[Work instruction] Where a line below includes the word "global", copy that line.

*** Opening Provided entries ***

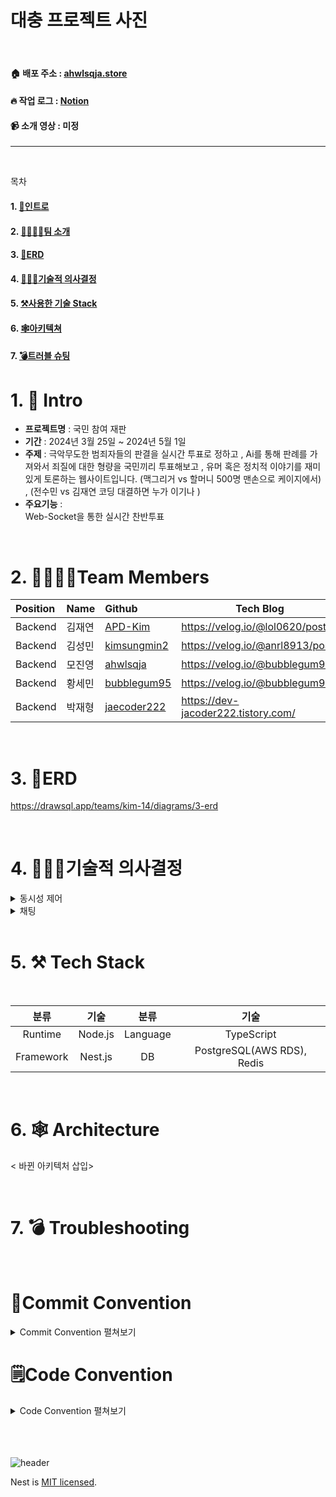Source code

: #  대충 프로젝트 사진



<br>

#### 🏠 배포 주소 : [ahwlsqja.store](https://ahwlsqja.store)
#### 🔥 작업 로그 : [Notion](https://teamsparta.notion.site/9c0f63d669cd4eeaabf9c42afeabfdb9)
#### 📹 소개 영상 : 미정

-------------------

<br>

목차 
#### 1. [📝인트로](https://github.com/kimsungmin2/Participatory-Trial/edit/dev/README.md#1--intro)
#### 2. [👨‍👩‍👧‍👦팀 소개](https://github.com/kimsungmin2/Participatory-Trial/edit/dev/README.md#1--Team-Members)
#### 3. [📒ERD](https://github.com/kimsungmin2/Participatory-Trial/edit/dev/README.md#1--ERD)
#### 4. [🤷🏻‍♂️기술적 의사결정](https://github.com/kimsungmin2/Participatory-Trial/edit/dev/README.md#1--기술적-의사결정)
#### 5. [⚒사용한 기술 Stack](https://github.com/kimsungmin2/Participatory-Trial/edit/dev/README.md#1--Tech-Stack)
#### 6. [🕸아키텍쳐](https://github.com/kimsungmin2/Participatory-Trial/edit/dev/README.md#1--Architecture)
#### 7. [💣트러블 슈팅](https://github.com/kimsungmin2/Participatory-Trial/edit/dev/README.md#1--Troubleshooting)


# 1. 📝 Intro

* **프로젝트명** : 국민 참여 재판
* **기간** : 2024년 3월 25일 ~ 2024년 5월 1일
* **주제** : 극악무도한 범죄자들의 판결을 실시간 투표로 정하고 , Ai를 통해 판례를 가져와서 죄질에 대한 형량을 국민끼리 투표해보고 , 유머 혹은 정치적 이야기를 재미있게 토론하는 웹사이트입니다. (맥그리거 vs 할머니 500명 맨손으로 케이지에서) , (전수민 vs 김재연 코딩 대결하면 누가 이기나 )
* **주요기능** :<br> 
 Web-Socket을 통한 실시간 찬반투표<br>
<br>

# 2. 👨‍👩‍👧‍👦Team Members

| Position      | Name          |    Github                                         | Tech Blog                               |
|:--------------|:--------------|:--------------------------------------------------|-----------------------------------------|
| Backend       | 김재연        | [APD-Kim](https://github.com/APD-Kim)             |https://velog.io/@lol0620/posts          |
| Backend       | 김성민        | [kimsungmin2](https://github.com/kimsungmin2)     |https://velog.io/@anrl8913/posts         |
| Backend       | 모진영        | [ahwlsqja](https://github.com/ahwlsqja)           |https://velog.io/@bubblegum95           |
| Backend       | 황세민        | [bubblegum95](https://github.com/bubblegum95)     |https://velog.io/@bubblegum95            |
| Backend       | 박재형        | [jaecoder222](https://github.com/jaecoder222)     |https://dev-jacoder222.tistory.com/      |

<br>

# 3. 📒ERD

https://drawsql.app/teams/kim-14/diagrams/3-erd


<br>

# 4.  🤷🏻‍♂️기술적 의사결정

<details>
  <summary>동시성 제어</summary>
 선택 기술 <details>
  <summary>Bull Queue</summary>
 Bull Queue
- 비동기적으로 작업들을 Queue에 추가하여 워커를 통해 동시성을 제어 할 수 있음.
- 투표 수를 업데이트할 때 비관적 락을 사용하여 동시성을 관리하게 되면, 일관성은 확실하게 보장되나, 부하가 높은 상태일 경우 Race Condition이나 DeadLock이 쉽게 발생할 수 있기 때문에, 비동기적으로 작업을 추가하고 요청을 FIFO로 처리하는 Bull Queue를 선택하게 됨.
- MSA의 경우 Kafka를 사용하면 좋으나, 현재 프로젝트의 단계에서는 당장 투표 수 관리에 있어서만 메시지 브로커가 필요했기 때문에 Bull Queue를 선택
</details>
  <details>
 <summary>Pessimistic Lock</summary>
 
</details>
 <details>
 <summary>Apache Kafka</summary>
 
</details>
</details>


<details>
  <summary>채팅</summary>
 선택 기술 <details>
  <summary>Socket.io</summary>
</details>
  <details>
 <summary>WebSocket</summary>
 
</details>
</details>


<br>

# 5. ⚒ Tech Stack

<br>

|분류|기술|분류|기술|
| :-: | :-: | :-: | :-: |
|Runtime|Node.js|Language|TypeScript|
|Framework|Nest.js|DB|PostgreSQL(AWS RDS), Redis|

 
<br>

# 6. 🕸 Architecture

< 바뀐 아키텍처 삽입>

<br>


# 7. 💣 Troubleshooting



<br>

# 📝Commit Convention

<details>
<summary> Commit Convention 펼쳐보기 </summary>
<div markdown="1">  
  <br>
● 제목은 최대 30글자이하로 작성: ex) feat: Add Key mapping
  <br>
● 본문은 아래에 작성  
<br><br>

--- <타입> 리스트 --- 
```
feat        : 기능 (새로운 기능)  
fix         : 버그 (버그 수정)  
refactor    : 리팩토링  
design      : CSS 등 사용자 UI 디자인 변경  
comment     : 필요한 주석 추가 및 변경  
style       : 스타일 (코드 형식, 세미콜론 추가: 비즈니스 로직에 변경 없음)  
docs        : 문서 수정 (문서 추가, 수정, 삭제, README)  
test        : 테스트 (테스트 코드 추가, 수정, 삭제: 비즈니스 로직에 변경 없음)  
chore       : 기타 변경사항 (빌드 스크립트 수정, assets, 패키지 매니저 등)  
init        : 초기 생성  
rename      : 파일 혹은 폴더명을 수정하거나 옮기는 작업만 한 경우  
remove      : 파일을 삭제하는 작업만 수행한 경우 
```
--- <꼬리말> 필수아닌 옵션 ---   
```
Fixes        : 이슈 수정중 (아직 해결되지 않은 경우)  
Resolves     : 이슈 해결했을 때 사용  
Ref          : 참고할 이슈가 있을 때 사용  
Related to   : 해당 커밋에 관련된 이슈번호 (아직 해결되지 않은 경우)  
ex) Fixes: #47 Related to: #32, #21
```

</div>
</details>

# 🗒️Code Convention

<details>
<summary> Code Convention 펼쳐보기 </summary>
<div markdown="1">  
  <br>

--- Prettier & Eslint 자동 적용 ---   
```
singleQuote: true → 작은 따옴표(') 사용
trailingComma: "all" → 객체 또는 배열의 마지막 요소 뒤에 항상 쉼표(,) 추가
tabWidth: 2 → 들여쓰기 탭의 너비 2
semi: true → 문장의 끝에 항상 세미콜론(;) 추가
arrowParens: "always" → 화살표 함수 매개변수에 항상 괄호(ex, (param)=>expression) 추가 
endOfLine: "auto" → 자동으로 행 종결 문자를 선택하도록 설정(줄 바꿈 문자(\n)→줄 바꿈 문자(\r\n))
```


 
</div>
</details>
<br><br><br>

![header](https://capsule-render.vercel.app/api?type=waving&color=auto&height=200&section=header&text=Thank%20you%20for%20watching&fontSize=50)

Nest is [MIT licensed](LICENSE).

*** Closing Provided entries ***
*** Opening Provided entries ***

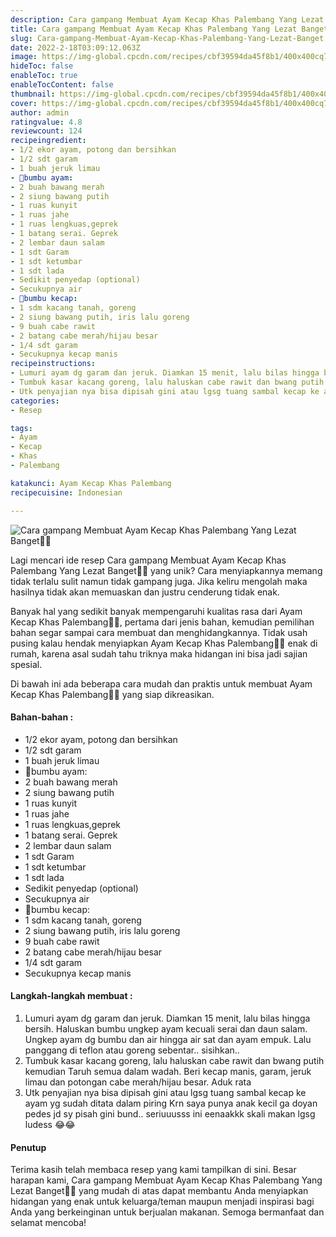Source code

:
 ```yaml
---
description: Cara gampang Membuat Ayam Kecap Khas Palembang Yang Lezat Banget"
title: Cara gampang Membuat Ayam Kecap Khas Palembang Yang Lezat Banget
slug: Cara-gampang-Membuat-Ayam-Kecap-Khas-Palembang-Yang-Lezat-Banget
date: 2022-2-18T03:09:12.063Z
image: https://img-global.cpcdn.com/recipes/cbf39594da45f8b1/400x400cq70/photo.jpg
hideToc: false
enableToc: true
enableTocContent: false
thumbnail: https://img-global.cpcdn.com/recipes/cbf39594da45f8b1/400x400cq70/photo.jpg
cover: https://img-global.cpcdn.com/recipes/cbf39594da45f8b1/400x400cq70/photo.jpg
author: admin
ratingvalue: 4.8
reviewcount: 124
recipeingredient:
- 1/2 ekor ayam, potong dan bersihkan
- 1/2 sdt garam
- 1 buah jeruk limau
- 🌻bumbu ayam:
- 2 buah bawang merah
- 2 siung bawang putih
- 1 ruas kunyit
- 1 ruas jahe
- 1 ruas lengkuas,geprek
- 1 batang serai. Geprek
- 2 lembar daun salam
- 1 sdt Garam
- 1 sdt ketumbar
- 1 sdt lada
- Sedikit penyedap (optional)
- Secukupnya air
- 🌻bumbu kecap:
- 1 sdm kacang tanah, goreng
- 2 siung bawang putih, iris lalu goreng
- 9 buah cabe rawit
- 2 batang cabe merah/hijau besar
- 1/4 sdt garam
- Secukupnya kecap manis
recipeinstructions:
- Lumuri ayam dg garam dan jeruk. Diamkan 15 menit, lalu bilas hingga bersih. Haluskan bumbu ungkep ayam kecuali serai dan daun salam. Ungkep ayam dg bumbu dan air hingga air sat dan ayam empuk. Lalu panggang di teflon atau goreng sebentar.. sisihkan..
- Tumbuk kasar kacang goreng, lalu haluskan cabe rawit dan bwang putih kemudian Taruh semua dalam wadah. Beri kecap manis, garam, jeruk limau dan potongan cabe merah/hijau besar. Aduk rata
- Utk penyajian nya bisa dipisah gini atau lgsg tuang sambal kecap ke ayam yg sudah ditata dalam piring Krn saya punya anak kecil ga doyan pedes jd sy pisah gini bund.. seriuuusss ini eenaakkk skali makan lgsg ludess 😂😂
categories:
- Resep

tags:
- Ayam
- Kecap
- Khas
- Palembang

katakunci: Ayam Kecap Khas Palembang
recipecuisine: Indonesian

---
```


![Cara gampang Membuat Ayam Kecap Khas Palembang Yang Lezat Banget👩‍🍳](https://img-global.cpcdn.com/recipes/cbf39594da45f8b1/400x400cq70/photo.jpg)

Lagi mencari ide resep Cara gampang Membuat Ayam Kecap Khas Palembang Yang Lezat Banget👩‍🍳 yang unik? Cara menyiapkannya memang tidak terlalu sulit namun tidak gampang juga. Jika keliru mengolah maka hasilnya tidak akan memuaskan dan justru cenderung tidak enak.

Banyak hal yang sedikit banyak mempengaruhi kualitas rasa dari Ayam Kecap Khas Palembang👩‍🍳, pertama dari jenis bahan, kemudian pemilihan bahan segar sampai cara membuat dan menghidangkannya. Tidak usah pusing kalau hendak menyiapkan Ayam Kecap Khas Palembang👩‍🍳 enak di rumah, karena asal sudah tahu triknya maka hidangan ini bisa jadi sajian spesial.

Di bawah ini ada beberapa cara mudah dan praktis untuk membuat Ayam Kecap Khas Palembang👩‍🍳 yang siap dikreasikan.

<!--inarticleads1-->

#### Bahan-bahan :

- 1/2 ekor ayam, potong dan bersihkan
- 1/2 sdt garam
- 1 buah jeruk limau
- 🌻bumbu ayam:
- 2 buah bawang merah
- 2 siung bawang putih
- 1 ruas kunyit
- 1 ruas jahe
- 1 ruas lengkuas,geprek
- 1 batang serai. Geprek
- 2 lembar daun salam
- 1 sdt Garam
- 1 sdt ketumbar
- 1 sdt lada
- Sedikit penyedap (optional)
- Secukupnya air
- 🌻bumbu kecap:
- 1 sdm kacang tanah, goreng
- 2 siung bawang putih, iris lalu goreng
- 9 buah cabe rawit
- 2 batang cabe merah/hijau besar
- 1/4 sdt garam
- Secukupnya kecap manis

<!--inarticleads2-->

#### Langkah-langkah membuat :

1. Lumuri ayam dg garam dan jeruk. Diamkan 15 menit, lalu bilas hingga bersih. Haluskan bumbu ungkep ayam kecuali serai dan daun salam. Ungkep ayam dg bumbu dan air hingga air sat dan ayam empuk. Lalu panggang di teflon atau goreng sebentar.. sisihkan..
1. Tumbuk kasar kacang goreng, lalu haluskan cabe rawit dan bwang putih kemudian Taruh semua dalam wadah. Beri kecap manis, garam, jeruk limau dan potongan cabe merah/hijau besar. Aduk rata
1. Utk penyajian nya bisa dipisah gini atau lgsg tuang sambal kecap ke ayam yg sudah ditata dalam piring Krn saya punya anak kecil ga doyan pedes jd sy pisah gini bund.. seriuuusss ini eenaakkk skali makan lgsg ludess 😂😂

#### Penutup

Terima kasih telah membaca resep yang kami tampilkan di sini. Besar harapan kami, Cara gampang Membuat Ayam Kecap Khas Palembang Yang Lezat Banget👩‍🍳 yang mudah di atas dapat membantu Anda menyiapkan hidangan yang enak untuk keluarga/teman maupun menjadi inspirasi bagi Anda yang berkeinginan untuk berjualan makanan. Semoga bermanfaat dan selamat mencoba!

*** Closing Provided entries ***

[Output]
image: https://img-global.cpcdn.com/recipes/cbf39594da45f8b1/400x400cq70/photo.jpg
thumbnail: https://img-global.cpcdn.com/recipes/cbf39594da45f8b1/400x400cq70/photo.jpg
cover: https://img-global.cpcdn.com/recipes/cbf39594da45f8b1/400x400cq70/photo.jpg
![Cara gampang Membuat Ayam Kecap Khas Palembang Yang Lezat Banget👩‍🍳](https://img-global.cpcdn.com/recipes/cbf39594da45f8b1/400x400cq70/photo.jpg)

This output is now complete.